======== Recorded information
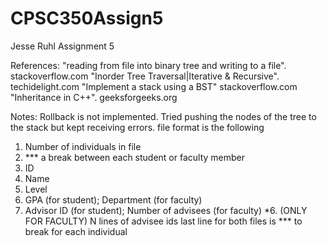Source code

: # CPSC350Assign5
Jesse Ruhl
Assignment 5

References:
"reading from file into binary tree and writing to a file". stackoverflow.com
"Inorder Tree Traversal|Iterative & Recursive". techidelight.com
"Implement a stack using a BST" stackoverflow.com
"Inheritance in C++". geeksforgeeks.org

Notes:
Rollback is not implemented.
Tried pushing the nodes of the tree to the stack
but kept receiving errors.
file format is the following
1. Number of individuals in file
2. *** a break between each student or faculty member
3. ID
4. Name
5. Level
4. GPA (for student); Department (for faculty)
5. Advisor ID (for student); Number of advisees (for faculty)
*6. (ONLY FOR FACULTY) N lines of advisee ids
last line for both files is *** to break for each individual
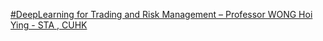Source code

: [#DeepLearning for Trading and Risk Management – Professor WONG Hoi Ying - STA , CUHK](https://qi.tc/qi/114606)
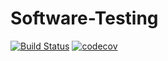 # Software-Testing

[![Build Status](https://travis-ci.com/ss8651twtw/Software-Testing.svg?token=whPbpDVTyj5phnMnnB8V&branch=master)](https://travis-ci.com/ss8651twtw/Software-Testing)
[![codecov](https://codecov.io/gh/ss8651twtw/Software-Testing/branch/master/graph/badge.svg?token=BguS2XNj7k)](https://codecov.io/gh/ss8651twtw/Software-Testing)
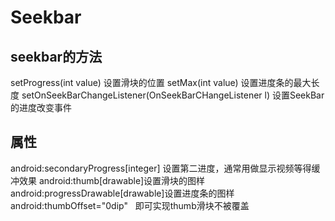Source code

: # Seekbar

## seekbar的方法
setProgress(int value)    设置滑块的位置
setMax(int value)    设置进度条的最大长度
setOnSeekBarChangeListener(OnSeekBarCHangeListener l) 设置SeekBar的进度改变事件

## 属性
android:secondaryProgress[integer] 设置第二进度，通常用做显示视频等得缓冲效果
android:thumb[drawable]设置滑块的图样
android:progressDrawable[drawable]设置进度条的图样
android:thumbOffset="0dip"   即可实现thumb滑块不被覆盖


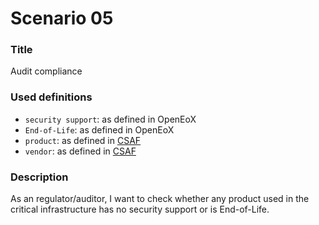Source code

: # Scenario 05

### Title

Audit compliance

### Used definitions

- `security support`: as defined in OpenEoX
- `End-of-Life`: as defined in OpenEoX
- `product`: as defined in [CSAF](https://docs.oasis-open.org/csaf/csaf/v2.0/os/csaf-v2.0-os.html#12-terminology)
- `vendor`: as defined in [CSAF](https://docs.oasis-open.org/csaf/csaf/v2.0/os/csaf-v2.0-os.html#12-terminology)

### Description

As an regulator/auditor, I want to check whether any product used in the critical infrastructure has no
security support or is End-of-Life.
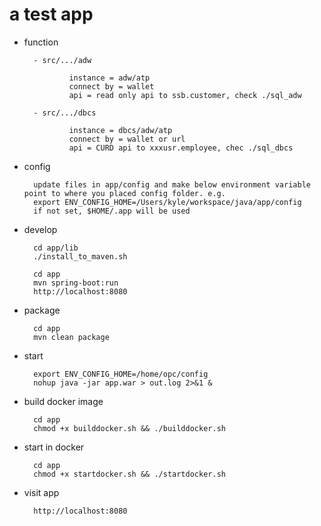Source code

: 
# a test app

- function

        - src/.../adw
                
                instance = adw/atp
                connect by = wallet
                api = read only api to ssb.customer, check ./sql_adw

        - src/.../dbcs
        
                instance = dbcs/adw/atp
                connect by = wallet or url
                api = CURD api to xxxusr.employee, chec ./sql_dbcs

- config

        update files in app/config and make below environment variable point to where you placed config folder. e.g.
        export ENV_CONFIG_HOME=/Users/kyle/workspace/java/app/config
        if not set, $HOME/.app will be used

- develop

        cd app/lib
        ./install_to_maven.sh

        cd app
        mvn spring-boot:run
        http://localhost:8080

- package

        cd app
        mvn clean package

- start

        export ENV_CONFIG_HOME=/home/opc/config
        nohup java -jar app.war > out.log 2>&1 &

- build docker image

        cd app
        chmod +x builddocker.sh && ./builddocker.sh

- start in docker

        cd app
        chmod +x startdocker.sh && ./startdocker.sh

- visit app

        http://localhost:8080


                
                
                 
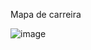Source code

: Mapa de carreira


![image](https://github.com/HenriqueBran/mapa_de_carreira/assets/114500097/79424060-4c28-49a6-be19-148fd3497a77)
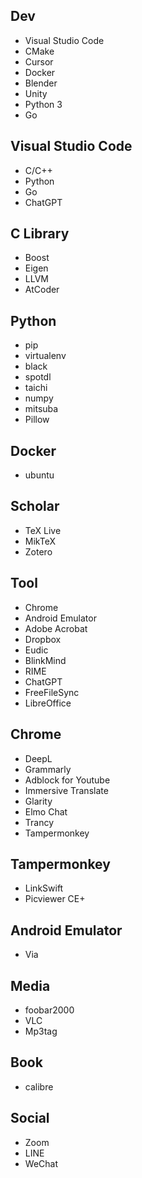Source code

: ## Dev
- Visual Studio Code
- CMake
- Cursor
- Docker
- Blender
- Unity
- Python 3
- Go

## Visual Studio Code
- C/C++
- Python
- Go
- ChatGPT

## C Library
- Boost
- Eigen
- LLVM
- AtCoder

## Python
- pip
- virtualenv
- black
- spotdl
- taichi
- numpy
- mitsuba
- Pillow

## Docker
- ubuntu

## Scholar
- TeX Live
- MikTeX
- Zotero

## Tool
- Chrome
- Android Emulator
- Adobe Acrobat
- Dropbox
- Eudic
- BlinkMind
- RIME
- ChatGPT
- FreeFileSync
- LibreOffice

## Chrome
- DeepL
- Grammarly
- Adblock for Youtube
- Immersive Translate
- Glarity
- Elmo Chat
- Trancy
- Tampermonkey

## Tampermonkey
- LinkSwift
- Picviewer CE+

## Android Emulator
- Via

## Media
- foobar2000
- VLC
- Mp3tag

## Book
- calibre

## Social
- Zoom
- LINE
- WeChat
================
Wherever the string "docs" occurs in the entries, copy that whole line.

Final answer:
- `product`: as defined in [CSAF](https://docs.oasis-open.org/csaf/csaf/v2.0/os/csaf-v2.0-os.html#12-terminology)
- `vendor`: as defined in [CSAF](https://docs.oasis-open.org/csaf/csaf/v2.0/os/csaf-v2.0-os.html#12-terminology)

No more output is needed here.